The total assessed value of taxable property in San Juan County increased 13.1 percent between 2007 and 2008 to about $7.976 billion, San Juan County Assessor Charles Zalmanek reported today in a press release.

The increase is identical to the increase during 2006 and lower than the jump in 2005, when the total taxable property value increased by 17 percent, Zalmanek reported.

The increase in total value does not translate directly into higher taxes, however, because the county can only increase revenue collected from existing property by 1 percent per year without voter approval.

Zalmanek noted that some of the 43 taxing entities in the county did not take their full allowable levy increase this year. Those include the Port of Orcas, San Juan and Orcas cemetery districts, and San Juan Island Emergency Medical Services. (Only 10.5 percent of the average property tax dollar is collected for the county government’s operating fund.)

To offset the higher values, the tax levy rate was reduced by amounts ranging from 3 percent in Friday Harbor to 17.4 percent on Orcas Island. Because roughly one-third of the properties in the county are re-assessed each year, two thirds of the properties in the county actually pay less tax each year than the previous year.

Residents of South San Juan Island – whose appraisals increased an average of 52 percent last year – will pay about $23 less in property taxes per $100,000 value. On Blakely Island, property taxes will drop by $54 per $100,000 value.

“But it also means that the one-third that is re-assessed gets a pretty good bump in their assessed value to catch up with three years of market activity," Zalmanek said. In recent years, that “bump” has averaged between 40 and 50 percent.

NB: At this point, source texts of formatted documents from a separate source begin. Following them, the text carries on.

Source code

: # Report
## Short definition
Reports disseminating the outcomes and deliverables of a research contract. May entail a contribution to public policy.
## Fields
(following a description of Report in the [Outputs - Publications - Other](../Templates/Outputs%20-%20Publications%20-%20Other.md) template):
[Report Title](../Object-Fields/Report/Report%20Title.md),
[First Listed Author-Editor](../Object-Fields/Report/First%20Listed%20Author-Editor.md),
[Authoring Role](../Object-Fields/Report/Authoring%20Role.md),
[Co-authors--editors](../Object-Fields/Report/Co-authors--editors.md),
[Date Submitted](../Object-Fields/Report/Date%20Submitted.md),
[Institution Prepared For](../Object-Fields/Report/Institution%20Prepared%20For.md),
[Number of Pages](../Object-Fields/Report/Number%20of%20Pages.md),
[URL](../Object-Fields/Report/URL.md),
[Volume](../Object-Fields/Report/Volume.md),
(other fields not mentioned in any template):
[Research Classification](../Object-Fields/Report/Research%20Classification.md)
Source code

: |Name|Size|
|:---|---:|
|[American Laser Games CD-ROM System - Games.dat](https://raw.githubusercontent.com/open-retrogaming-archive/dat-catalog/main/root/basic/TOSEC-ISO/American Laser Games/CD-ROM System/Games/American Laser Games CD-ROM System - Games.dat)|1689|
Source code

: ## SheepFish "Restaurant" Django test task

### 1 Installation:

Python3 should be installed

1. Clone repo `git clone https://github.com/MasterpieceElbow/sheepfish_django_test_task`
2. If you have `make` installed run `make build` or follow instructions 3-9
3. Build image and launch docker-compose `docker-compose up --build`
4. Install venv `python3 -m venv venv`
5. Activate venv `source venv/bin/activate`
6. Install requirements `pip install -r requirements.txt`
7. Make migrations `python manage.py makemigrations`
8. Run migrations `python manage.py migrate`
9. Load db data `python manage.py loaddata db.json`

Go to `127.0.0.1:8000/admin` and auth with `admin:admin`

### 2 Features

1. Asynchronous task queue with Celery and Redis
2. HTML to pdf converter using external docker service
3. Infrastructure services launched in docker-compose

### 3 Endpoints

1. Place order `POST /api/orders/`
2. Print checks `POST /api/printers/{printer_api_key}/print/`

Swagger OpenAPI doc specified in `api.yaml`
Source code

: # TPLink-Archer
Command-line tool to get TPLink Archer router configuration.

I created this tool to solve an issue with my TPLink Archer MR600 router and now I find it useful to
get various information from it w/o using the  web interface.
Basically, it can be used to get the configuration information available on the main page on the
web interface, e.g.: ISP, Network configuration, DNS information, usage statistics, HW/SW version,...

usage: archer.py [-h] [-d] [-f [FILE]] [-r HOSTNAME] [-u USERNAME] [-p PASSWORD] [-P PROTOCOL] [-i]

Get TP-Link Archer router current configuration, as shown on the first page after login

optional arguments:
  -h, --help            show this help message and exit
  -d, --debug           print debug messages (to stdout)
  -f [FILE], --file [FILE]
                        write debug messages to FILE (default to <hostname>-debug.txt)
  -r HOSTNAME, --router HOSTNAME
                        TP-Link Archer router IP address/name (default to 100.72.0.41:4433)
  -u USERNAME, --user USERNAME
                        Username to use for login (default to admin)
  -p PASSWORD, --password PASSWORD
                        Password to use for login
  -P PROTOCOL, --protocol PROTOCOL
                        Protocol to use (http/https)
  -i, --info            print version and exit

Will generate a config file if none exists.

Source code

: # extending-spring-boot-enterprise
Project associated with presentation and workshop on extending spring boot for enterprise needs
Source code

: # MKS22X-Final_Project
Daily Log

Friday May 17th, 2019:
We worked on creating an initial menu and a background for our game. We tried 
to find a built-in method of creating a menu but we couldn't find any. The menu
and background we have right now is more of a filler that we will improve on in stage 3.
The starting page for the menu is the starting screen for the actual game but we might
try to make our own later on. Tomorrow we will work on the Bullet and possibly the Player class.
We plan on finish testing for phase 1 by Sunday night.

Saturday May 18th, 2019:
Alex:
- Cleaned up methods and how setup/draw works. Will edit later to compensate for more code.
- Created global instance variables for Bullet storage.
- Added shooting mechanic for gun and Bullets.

The area in 2008 included Orcas, Waldron, Crane, Obstruction and several other non-ferry served islands. Values in those areas increased an average of 41.5 percent. That means that despite the significant drop in the tax rate on Orcas, the higher values will produce average tax bill increases of 16 percent in those areas.

“We had a record number of people who appealed their assessments this year. A lot of them felt that values had dropped significantly since the national economic problems emerged,” Zalmanek said. “But state law requires us to base our calculations on what the property was worth on Jan. 1 of the current year and the problems had not had much of an effect on our market at that time.”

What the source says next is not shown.